Waves CEO Sasha Ivanov said”Someone just faked my passport and gave it to support [staff] at the domain company and they changed the password at his request. Then the attacker was able to change the main website,”
Unperturbed by the incident, or by constant criticisms of Waves’ security practices, Ivanov said that he hopes that even banks will also start launching currencies on his DEX. He said:”We are looking for partnerships with major banks because we hope major banks will want to issue their own fiat tokens.”
The project raised $22 million by selling native tokens in 2016 required to trade on DEX. The tokens are used for operating smart contracts and incentivise the node operators on the Waves blockchain.
The Waves DEX generally requires identity proofs in two cases when users opt for fiat cash; or when they issue a token on the Waves platform and then list it publicly on the DEX. According to Ivanov, Private token issuance traded through private listing options does not require identity checks for compliance, neither does trading of bitcoin for other tokens.”For now, you can do crypto-to-crypto trading without any type of KYC,”
But Drew Hinkes, chief legal counsel and co-founder of the crypto advisory firm Athena Blockchain, said that exception probably doesn’t apply to users in the U.S.”We know from the 2013 guidance issued by FinCEN [Financial Crimes Enforcement Network] that a lot of people in the crypto ecosystem need to have a BSA, the Bank Secrecy Act, and AML, which is anti-money laundering, compliance programs,” Hinkes said. “Those programs are required to include customer identification programs.”
Thus, if an exchanger accepts or transmits a virtual currency, or buys or sells virtual currency for any reason an ID check is required.
“The guidance says that, when defining a money transmitter, they don’t care whether you use real currencies or convertible virtual currencies,” said Hinkes, who is also an adjunct professor at New York University’s School of Law and Stern School of Business.
This week’s phishing attack has not only put a question mark on the DEX launch, but it also prompted criticism of Waves’ practices.

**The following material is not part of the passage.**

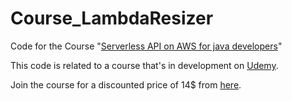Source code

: # Course_LambdaResizer
Code for the Course "[Serverless API on AWS  for java developers](https://www.udemy.com/serverless-api-aws-lambda-for-java-developers/?couponCode=GITHUB)"

This code is related to a course that's in development on [Udemy](https://www.udemy.com/user/dries-horions/).

Join the course for a discounted price of 14$ from [here](https://www.udemy.com/serverless-api-aws-lambda-for-java-developers/?couponCode=GITHUB).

Drawing a significant lesson from the hack, Ivanov said, “We and the whole industry need to work on decentralized domain name systems.”
Regardless of the scam, Waves’ volume is gearing for a new exchange with better and well-equipped self-custody options.
Ivanov also said he was grateful to the community for supporting their ICO and is eager to deliver real value to global businesses.”Our blockchain is quite fast,” he said, claiming Waves can process 500 transactions per second. “We have a very active Brazilian and Turkish community; you can even trade a token Lira on our exchange.”